[SMTChecker] Support array push/pop

2023-10-03 13:03:40 +00:00 · 2020-05-12 00:39:00 +02:00 · 2020-05-12 00:39:00 +02:00 · 82db35e563
commit 82db35e563
parent 142a6b0d4f
3 changed files with 76 additions and 10 deletions
--- a/Changelog.md
+++ b/Changelog.md
@ -6,6 +6,7 @@ Language Features:
 Compiler Features:
 * Build system: Update the soljson.js build to emscripten 1.39.15 and boost 1.73.0 and include Z3 for integrated SMTChecker support without the callback mechanism.
 * SMTChecker: Support array ``length``.
 * SMTChecker: Support array ``push`` and ``pop``.
 Bugfixes:
--- a/libsolidity/formal/SMTEncoder.cpp
+++ b/libsolidity/formal/SMTEncoder.cpp
@ -646,6 +646,12 @@ void SMTEncoder::endVisit(FunctionCall const& _funCall)
 		m_context.state().transfer(m_context.state().thisAddress(), expr(address), expr(*value));
 		break;
 	}
 	case FunctionType::Kind::ArrayPush:
 		arrayPush(_funCall);
 		break;
 	case FunctionType::Kind::ArrayPop:
 		arrayPop(_funCall);
 		break;
 	default:
 		m_errorReporter.warning(
 			4588_error,
@ -905,16 +911,6 @@ bool SMTEncoder::visit(MemberAccess const& _memberAccess)
 				m_context
 			);
 		}
 		else
 		{
 			auto const& name = _memberAccess.memberName();
 			solAssert(name == "push" || name == "pop", "");
 			m_errorReporter.warning(
 				9098_error,
 				_memberAccess.location(),
 				"Assertion checker does not yet support array member \"" + name + "\"."
 			);
 		}
 		return false;
 	}
 	else
@ -1082,6 +1078,71 @@ void SMTEncoder::arrayIndexAssignment(Expression const& _expr, smt::Expression c
 	}
 }
 void SMTEncoder::arrayPush(FunctionCall const& _funCall)
 {
 	auto memberAccess = dynamic_cast<MemberAccess const*>(&_funCall.expression());
 	solAssert(memberAccess, "");
 	auto symbArray = dynamic_pointer_cast<smt::SymbolicArrayVariable>(m_context.expression(memberAccess->expression()));
 	solAssert(symbArray, "");
 	auto oldLength = symbArray->length();
 	auto const& arguments = _funCall.arguments();
 	smt::Expression element = arguments.empty() ?

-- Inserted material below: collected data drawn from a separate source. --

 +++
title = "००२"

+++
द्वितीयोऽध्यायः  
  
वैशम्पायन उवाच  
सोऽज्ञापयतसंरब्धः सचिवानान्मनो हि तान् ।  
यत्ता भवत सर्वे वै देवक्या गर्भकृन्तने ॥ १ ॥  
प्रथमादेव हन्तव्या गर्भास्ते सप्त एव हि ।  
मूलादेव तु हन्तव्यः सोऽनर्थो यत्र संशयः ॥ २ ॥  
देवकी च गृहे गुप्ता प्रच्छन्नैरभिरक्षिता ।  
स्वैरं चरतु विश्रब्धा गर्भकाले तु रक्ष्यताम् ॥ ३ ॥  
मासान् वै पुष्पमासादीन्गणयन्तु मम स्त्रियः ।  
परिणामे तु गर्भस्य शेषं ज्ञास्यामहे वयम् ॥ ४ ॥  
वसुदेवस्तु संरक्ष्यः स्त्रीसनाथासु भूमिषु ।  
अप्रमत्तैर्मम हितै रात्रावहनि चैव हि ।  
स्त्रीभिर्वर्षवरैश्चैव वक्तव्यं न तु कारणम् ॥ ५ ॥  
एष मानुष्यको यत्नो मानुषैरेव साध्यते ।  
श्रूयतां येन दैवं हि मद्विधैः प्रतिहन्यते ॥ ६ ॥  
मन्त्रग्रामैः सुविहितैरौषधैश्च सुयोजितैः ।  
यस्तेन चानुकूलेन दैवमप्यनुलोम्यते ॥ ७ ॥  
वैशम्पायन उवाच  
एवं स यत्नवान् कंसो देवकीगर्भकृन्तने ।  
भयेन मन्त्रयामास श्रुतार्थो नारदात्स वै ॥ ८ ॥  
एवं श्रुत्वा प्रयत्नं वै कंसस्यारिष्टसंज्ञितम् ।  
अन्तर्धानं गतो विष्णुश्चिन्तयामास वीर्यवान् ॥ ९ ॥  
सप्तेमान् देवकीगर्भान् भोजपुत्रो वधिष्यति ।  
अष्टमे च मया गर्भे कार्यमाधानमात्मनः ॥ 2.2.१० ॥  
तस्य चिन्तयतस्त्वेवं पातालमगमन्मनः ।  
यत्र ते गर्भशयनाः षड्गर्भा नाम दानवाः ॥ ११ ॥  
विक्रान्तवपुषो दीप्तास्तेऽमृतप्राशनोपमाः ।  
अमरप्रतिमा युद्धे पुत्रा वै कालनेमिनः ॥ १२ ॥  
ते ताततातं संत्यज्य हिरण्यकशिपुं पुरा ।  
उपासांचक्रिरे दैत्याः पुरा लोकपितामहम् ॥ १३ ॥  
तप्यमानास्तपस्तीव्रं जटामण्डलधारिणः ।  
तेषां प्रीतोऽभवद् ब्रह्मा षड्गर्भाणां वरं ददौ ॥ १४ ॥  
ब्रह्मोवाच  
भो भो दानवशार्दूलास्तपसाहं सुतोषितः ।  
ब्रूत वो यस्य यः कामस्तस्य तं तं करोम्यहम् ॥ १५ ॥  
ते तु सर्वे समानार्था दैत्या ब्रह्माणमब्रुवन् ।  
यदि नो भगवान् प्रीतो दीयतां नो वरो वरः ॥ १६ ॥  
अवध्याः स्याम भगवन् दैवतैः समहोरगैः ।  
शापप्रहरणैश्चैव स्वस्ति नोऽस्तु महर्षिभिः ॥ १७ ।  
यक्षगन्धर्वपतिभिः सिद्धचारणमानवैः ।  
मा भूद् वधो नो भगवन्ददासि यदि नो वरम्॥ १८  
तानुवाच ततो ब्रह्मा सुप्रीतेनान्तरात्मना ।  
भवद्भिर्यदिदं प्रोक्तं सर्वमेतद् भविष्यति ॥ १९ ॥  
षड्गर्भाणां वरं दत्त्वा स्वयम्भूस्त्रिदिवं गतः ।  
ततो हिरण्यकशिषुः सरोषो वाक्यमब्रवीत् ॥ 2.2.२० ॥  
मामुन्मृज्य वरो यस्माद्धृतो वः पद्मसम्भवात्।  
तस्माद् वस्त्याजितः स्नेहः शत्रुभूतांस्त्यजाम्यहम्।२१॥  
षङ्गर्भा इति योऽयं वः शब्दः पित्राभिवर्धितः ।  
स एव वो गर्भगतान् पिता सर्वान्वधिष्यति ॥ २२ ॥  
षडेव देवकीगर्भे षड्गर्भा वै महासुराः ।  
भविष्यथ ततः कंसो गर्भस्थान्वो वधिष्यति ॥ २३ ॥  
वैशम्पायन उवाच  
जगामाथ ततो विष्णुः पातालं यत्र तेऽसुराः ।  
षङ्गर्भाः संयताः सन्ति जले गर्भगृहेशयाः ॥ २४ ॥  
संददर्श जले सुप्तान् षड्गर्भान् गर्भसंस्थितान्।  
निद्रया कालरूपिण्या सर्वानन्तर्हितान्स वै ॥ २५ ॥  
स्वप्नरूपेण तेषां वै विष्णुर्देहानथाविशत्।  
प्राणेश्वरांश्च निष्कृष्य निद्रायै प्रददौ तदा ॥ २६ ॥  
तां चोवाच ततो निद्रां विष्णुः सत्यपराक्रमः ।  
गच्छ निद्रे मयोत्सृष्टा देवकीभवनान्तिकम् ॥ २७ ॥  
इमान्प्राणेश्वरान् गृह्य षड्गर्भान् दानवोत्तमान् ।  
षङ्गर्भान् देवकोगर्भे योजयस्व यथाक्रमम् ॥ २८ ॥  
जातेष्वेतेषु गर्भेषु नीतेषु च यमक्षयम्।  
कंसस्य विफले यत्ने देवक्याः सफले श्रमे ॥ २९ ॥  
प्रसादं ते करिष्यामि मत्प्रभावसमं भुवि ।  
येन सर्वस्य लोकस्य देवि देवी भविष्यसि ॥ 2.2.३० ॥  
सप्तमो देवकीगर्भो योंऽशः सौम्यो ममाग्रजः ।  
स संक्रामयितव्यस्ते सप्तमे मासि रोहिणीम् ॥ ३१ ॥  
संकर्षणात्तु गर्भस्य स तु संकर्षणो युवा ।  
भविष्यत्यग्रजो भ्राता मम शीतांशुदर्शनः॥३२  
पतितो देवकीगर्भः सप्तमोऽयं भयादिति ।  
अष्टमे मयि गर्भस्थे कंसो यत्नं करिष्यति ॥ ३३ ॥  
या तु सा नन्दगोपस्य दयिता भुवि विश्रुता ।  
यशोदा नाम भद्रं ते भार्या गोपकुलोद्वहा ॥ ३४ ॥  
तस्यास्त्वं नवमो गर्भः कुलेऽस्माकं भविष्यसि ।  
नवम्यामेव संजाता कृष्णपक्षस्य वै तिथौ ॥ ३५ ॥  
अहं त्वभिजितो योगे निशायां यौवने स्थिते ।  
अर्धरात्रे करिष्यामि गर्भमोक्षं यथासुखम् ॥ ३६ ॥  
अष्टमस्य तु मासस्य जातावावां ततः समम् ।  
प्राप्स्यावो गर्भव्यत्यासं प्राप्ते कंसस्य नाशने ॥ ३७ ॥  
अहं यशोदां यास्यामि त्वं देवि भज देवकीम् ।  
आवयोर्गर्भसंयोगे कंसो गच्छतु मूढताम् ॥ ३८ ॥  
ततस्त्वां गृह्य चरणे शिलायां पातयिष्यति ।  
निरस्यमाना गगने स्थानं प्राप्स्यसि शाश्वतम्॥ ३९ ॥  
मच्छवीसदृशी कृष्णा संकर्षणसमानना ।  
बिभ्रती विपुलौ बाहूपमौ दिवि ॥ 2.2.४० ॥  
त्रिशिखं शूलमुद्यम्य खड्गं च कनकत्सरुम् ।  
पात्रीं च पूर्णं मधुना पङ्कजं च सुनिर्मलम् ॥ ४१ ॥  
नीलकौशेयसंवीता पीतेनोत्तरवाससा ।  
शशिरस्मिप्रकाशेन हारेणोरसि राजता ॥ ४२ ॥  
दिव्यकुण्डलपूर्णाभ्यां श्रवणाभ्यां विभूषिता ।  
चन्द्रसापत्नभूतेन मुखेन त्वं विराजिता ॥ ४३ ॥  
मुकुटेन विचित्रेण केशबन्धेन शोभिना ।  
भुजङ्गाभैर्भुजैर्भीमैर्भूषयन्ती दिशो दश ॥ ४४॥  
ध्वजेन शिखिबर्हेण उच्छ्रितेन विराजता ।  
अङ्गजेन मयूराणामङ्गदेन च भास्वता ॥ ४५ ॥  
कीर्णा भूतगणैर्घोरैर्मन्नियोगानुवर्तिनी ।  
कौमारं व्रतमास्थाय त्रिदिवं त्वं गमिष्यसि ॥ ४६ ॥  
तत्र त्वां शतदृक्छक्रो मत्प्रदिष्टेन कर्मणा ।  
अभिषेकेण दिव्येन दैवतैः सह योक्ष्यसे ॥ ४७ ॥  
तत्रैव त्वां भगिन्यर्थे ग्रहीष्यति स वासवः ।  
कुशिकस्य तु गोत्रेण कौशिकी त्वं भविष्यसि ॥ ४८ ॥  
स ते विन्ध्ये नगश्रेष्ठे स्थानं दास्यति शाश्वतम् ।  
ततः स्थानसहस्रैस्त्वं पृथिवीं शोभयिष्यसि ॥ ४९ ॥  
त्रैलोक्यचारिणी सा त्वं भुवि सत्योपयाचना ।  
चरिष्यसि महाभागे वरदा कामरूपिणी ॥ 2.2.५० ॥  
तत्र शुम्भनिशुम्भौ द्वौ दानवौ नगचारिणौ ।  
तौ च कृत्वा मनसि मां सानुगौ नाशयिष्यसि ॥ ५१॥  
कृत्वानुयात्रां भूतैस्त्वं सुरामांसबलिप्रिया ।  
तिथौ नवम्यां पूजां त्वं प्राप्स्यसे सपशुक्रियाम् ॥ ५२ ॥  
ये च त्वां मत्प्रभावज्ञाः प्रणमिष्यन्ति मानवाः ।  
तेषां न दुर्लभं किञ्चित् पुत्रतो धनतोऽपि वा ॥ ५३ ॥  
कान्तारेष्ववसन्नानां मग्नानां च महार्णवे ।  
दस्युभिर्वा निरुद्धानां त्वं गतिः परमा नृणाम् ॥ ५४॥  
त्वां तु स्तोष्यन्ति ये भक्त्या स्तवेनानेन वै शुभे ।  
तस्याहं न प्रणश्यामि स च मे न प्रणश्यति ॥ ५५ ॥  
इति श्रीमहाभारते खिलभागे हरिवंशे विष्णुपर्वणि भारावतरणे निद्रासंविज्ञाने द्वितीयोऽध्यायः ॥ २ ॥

 		smt::zeroValue(_funCall.annotation().type) :
 		expr(*arguments.front());
 	smt::Expression store = smt::Expression::store(
 		symbArray->elements(),
 		oldLength,
 		element
 	);
 	symbArray->increaseIndex();
 	m_context.addAssertion(symbArray->elements() == store);
 	auto newLength = smt::Expression::ite(
 		oldLength == smt::maxValue(*TypeProvider::uint256()),
 		0,
 		oldLength + 1
 	);
 	m_context.addAssertion(symbArray->length() == newLength);
 	if (arguments.empty())
 		defineExpr(_funCall, element);
 	arrayPushPopAssign(memberAccess->expression(), symbArray->currentValue());
 }
 void SMTEncoder::arrayPop(FunctionCall const& _funCall)
 {
 	auto memberAccess = dynamic_cast<MemberAccess const*>(&_funCall.expression());
 	solAssert(memberAccess, "");
 	auto symbArray = dynamic_pointer_cast<smt::SymbolicArrayVariable>(m_context.expression(memberAccess->expression()));
 	solAssert(symbArray, "");
 	auto oldElements = symbArray->elements();
 	auto oldLength = symbArray->length();
 	symbArray->increaseIndex();
 	m_context.addAssertion(symbArray->elements() == oldElements);
 	auto newLength = smt::Expression::ite(
 		oldLength == 0,
 		smt::maxValue(*TypeProvider::uint256()),
 		oldLength - 1
 	);
 	m_context.addAssertion(symbArray->length() == newLength);
 	arrayPushPopAssign(memberAccess->expression(), symbArray->currentValue());
 }
 void SMTEncoder::arrayPushPopAssign(Expression const& _expr, smt::Expression const& _array)
 {
 	if (auto const* id = dynamic_cast<Identifier const*>(&_expr))
 	{
 		auto varDecl = identifierToVariable(*id);
 		solAssert(varDecl, "");
 		m_context.addAssertion(m_context.newValue(*varDecl) == _array);
 	}
 	else if (auto const* indexAccess = dynamic_cast<IndexAccess const*>(&_expr))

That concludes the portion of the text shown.